In the first chapter of The Soul of God, Ray Anderson gives
voice to his responding to God’s invitation to enter into pastoral ministry. He draws on an example of how his father
talked with him about involving him in ministry efforts while growing up –
“Tomorrow, we will go to those who are like sheep without a shepherd and bring
them to a safe place” (p. 17) – to describe how he sensed God’s call upon his
life.
This “we” language of his dad’s, Anderson describes as “his
language of love” (p. 14). His dad was
intensely relational and he would often speak in terms of “we” “when speaking
of his life and tasks including [Ray] as a participant. ‘We will plant corn in this field next year’”
(p. 14). Anderson expresses that this
“we” enabled him to realize that in his father’s eyes he “was not just a boy
who carried his [father’s] lunch, but a partner in the family enterprise” (p.
14).
When Ray Anderson responded to God’s call upon his life, he
came to realize that he was being included in the “we of God.” The “‘we of God’ reached out and included me”
(p. 17). My notes in the margin express
that this is what makes our callings intensely
missional.
The “we of God” describes the perichoretic or relational understanding of Trinity. God is in three persons, but not in a static
hierarchical relationship – rather God is involved in a divine dance – which is
what Eugene Peterson describes as what is being expressed by perichoresis (cf. Christ Plays in Ten Thousand Places, pp. 44, 344 n15) in which “the
divine modes of existence condition and permeate one another mutually with such
perfection, that one is as invariably in the other two as the other two are in
the one” (Peterson, p. 44, citing Karl Barth in Church Dogmatics 1/1, 425).
God is a “we” as much as God is “I AM.” And when God calls us to participate with God
in the mission and ministry of God, we are invited into the “we” of God,
invited into the “dance” of God.
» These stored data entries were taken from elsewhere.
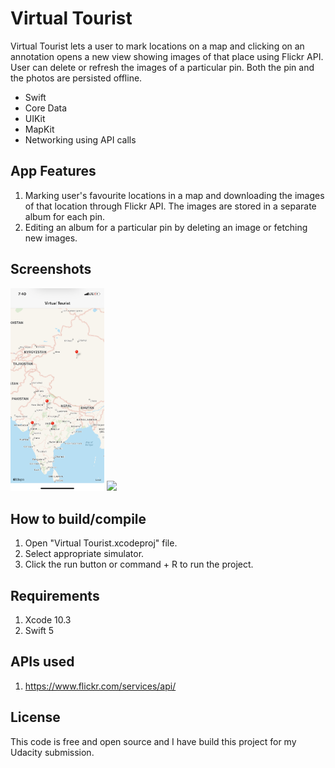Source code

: # Virtual Tourist

Virtual Tourist lets a user to mark locations on a map and clicking on an annotation opens a new view showing images of that place using Flickr API. User can delete or refresh the images of a particular pin. Both the pin and the photos are persisted offline.
 
* Swift
* Core Data
* UIKit
* MapKit
* Networking using API calls

## App Features

1. Marking user's favourite locations in a map and downloading the images of that location through Flickr API. The images are stored in a separate album for each pin.
2. Editing an album for a particular pin by deleting an image or fetching new images.

## Screenshots
<img src = "Screenshots/MapView.PNG" width = "150">  <img src = "Screenshots/AlbumView.PNG" width = "150">

## How to build/compile
1. Open "Virtual Tourist.xcodeproj" file.
2. Select appropriate simulator.
3. Click the run button or command + R to run the project.

## Requirements

1. Xcode 10.3
2. Swift 5

## APIs used 

1. https://www.flickr.com/services/api/ 

## License
This code is free and open source and I have build this project for my Udacity submission.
God
reaches out and includes us in what God is doing in the world – we are
integrally involved with God in God’s redemptive mission of reconciling humanity
to God through Jesus Christ and restoring creation.
Ministry or mission is not a solitary venture, but inherently a deep participation with God and the purposes of God in the world. As Jesus promised his disciples, and us as well in Matthew 28, “I am with you always to the very end of the age.” We are included in the “we of God” as we respond to God’s invitation to participate with God in God’s mission! I cannot think of any better way of being human making a difference in our broken and alienated world.